Work to be completed. Below are records. Find each line in them that holds the word "StreamSubscriptionSelector" and copy it.

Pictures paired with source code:

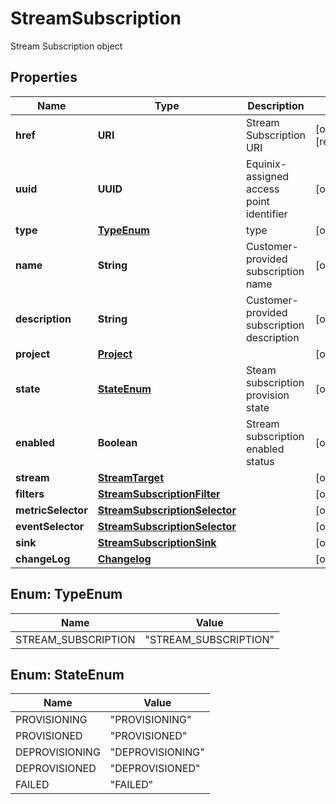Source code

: 

# StreamSubscription

Stream Subscription object

## Properties

| Name | Type | Description | Notes |
|------------ | ------------- | ------------- | -------------|
|**href** | **URI** | Stream Subscription URI |  [optional] [readonly] |
|**uuid** | **UUID** | Equinix-assigned access point identifier |  [optional] |
|**type** | [**TypeEnum**](#TypeEnum) | type |  [optional] |
|**name** | **String** | Customer-provided subscription name |  [optional] |
|**description** | **String** | Customer-provided subscription description |  [optional] |
|**project** | [**Project**](Project.md) |  |  [optional] |
|**state** | [**StateEnum**](#StateEnum) | Steam subscription provision state |  [optional] |
|**enabled** | **Boolean** | Stream subscription enabled status |  [optional] |
|**stream** | [**StreamTarget**](StreamTarget.md) |  |  [optional] |
|**filters** | [**StreamSubscriptionFilter**](StreamSubscriptionFilter.md) |  |  [optional] |
|**metricSelector** | [**StreamSubscriptionSelector**](StreamSubscriptionSelector.md) |  |  [optional] |
|**eventSelector** | [**StreamSubscriptionSelector**](StreamSubscriptionSelector.md) |  |  [optional] |
|**sink** | [**StreamSubscriptionSink**](StreamSubscriptionSink.md) |  |  [optional] |
|**changeLog** | [**Changelog**](Changelog.md) |  |  [optional] |



## Enum: TypeEnum

| Name | Value |
|---- | -----|
| STREAM_SUBSCRIPTION | &quot;STREAM_SUBSCRIPTION&quot; |



## Enum: StateEnum

| Name | Value |
|---- | -----|
| PROVISIONING | &quot;PROVISIONING&quot; |
| PROVISIONED | &quot;PROVISIONED&quot; |
| DEPROVISIONING | &quot;DEPROVISIONING&quot; |
| DEPROVISIONED | &quot;DEPROVISIONED&quot; |
| FAILED | &quot;FAILED&quot; |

Response.
|**metricSelector** | [**StreamSubscriptionSelector**](StreamSubscriptionSelector.md) |  |  [optional] |
|**eventSelector** | [**StreamSubscriptionSelector**](StreamSubscriptionSelector.md) |  |  [optional] |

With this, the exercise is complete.